A team of scientists led by a Michigan State University astronomer has found that a new process of evaluating proposed scientific research projects is as effective – if not more so – than the traditional peer-review method.
Normally, when a researcher submits a proposal, the funding agency then asks a number of researchers in that particular field to evaluate and make funding recommendations. A system that can sometimes be a bit bulky and slow – not quite an exact science.
“As in all human endeavors, this one has it flaws,” said Wolfgang Kerzendorf, an assistant professor in MSU’s departments of Physics and Astronomy, and Computational Mathematics, Science and Engineering.

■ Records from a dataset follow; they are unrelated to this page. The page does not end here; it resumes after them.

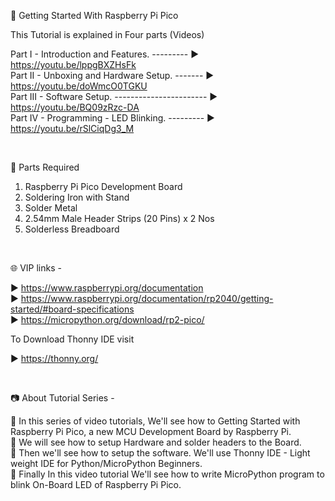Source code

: 📕 Getting Started With Raspberry Pi Pico <br />


This Tutorial is explained in Four parts (Videos)

Part I        -  Introduction and Features. --------- ▶️ https://youtu.be/lppgBXZHsFk  
Part II       -  Unboxing and Hardware Setup. ------- ▶️ https://youtu.be/doWmcO0TGKU  
Part III      -  Software Setup. ----------------------- ▶️ https://youtu.be/BQ09zRzc-DA  
Part IV       -  Programming - LED Blinking. --------- ▶️ https://youtu.be/rSlCiqDg3_M  

<br />

📜 Parts Required

1. Raspberry Pi Pico Development Board
2. Soldering Iron with Stand
3. Solder Metal
4. 2.54mm Male Header Strips (20 Pins) x 2 Nos
5. Solderless Breadboard

<br />

🌐 VIP links -  

▶️ https://www.raspberrypi.org/documentation  
▶️ https://www.raspberrypi.org/documentation/rp2040/getting-started/#board-specifications  
▶️ https://micropython.org/download/rp2-pico/  

To Download Thonny IDE visit

▶️ https://thonny.org/

<br />

📷 About Tutorial Series -

🚩   In this series of video tutorials, We'll see how to Getting Started with Raspberry Pi Pico, a new MCU Development Board by Raspberry Pi.  
🚩   We will see how to setup Hardware and solder headers to the Board.  
🚩   Then we'll see how to setup the software. We'll use Thonny IDE - Light weight IDE for Python/MicroPython Beginners.  
🚩   Finally In this video tutorial We'll see how to write MicroPython program to blink On-Board LED of Raspberry Pi Pico.  
 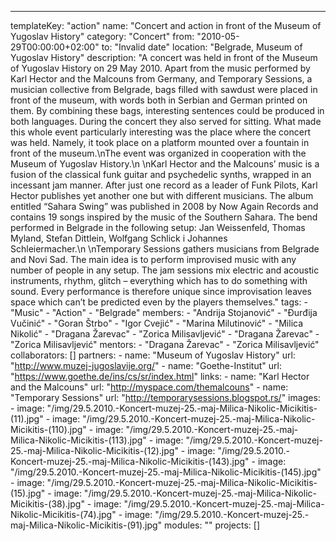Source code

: ---
  templateKey: "action"
  name: "Concert and action in front of the Museum of Yugoslav History"
  category: "Concert"
  from: "2010-05-29T00:00:00+02:00"
  to: "Invalid date"
  location: "Belgrade, Museum of Yugoslav History"
  description: "A concert was held in front of the Museum of Yugoslav History on 29 May 2010. Apart from the music performed by Karl Hector and the Malcouns from Germany, and Temporary Sessions, a musician collective from Belgrade, bags filled with sawdust were placed in front of the museum, with words both in Serbian and German printed on them. By combining these bags, interesting sentences could be produced in both languages. During the concert they also served for sitting. What made this whole event particularly interesting was the place where the concert was held. Namely, it took place on a platform mounted over a fountain in front of the museum.\nThe event was organized in cooperation with the Museum of Yugoslav History.\n \nKarl Hector and the Malcouns’ music is a fusion of the classical funk guitar and psychedelic synths, wrapped in an incessant jam manner. After just one record as a leader of Funk Pilots, Karl Hector publishes yet another one but with different musicians. The album entitled “Sahara Swing” was published in 2008 by Now Again Records and contains 19 songs inspired by the music of the Southern Sahara. The bend performed in Belgrade in the following setup: Jan Weissenfeld, Thomas Myland, Stefan Dittlein, Wolfgang Schlick i Johannes Schleiermacher.\n \nTemporary Sessions gathers musicians from Belgrade and Novi Sad. The main idea is to perform improvised music with any number of people in any setup. The jam sessions mix electric and acoustic instruments, rhythm, glitch – everything which has to do something with sound. Every performance is therefore unique since improvisation leaves space which can’t be predicted even by the players themselves."
  tags: 
    - "Music"
    - "Action"
    - "Belgrade"
  members: 
    - "Andrija Stojanović"
    - "Đurđija Vučinić"
    - "Goran Štrbo"
    - "Igor Cvejić"
    - "Marina Milutinović"
    - "Milica Nikolić"
    - "Dragana Žarevac"
    - "Zorica Milisavljević"
    - "Dragana Žarevac"
    - "Zorica Milisavljević"
  mentors: 
    - "Dragana Žarevac"
    - "Zorica Milisavljević"
  collaborators: []
  partners: 
    - 
      name: "Museum of Yugoslav History"
      url: "http://www.muzej-jugoslavije.org/"
    - 
      name: "Goethe-Institut"
      url: "https://www.goethe.de/ins/cs/sr/index.html"
  links: 
    - 
      name: "Karl Hector and the Malcouns"
      url: "http://myspace.com/themalcouns"
    - 
      name: "Temporary Sessions"
      url: "http://temporarysessions.blogspot.rs/"
  images: 
    - 
      image: "/img/29.5.2010.-Koncert-muzej-25.-maj-Milica-Nikolic-Micikitis-(11).jpg"
    - 
      image: "/img/29.5.2010.-Koncert-muzej-25.-maj-Milica-Nikolic-Micikitis-(110).jpg"
    - 
      image: "/img/29.5.2010.-Koncert-muzej-25.-maj-Milica-Nikolic-Micikitis-(113).jpg"
    - 
      image: "/img/29.5.2010.-Koncert-muzej-25.-maj-Milica-Nikolic-Micikitis-(12).jpg"
    - 
      image: "/img/29.5.2010.-Koncert-muzej-25.-maj-Milica-Nikolic-Micikitis-(143).jpg"
    - 
      image: "/img/29.5.2010.-Koncert-muzej-25.-maj-Milica-Nikolic-Micikitis-(145).jpg"
    - 
      image: "/img/29.5.2010.-Koncert-muzej-25.-maj-Milica-Nikolic-Micikitis-(15).jpg"
    - 
      image: "/img/29.5.2010.-Koncert-muzej-25.-maj-Milica-Nikolic-Micikitis-(38).jpg"
    - 
      image: "/img/29.5.2010.-Koncert-muzej-25.-maj-Milica-Nikolic-Micikitis-(74).jpg"
    - 
      image: "/img/29.5.2010.-Koncert-muzej-25.-maj-Milica-Nikolic-Micikitis-(91).jpg"
  modules: ""
  projects: []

Detailed in the publication Nature Astronomy, Kerzendorf and colleagues tested a new system that distributes the work load of reviewing project proposals among the proposers, known as the “distributed peer review” approach.
However, the team enhanced it by using two other novel features: Using machine learning to match reviewers with proposals and the inclusion of a feedback mechanism on the review.
Essentially, this process consists of three different features designed to improve the peer-review process.
First, when a scientist submits a proposal for evaluation, he or she is first asked to review several of their competitors’ papers, a way of lessening the amount of papers one is asked to review.
“If you lower the number of reviews that every person has to do, they may spend a little more time with each one of the proposals,” Kerzendorf said.
Second, by using computers – machine learning – funding agencies can match up the reviewer with proposals of fields in which they are experts. This process can take human bias out of the equation, resulting in a more accurate review.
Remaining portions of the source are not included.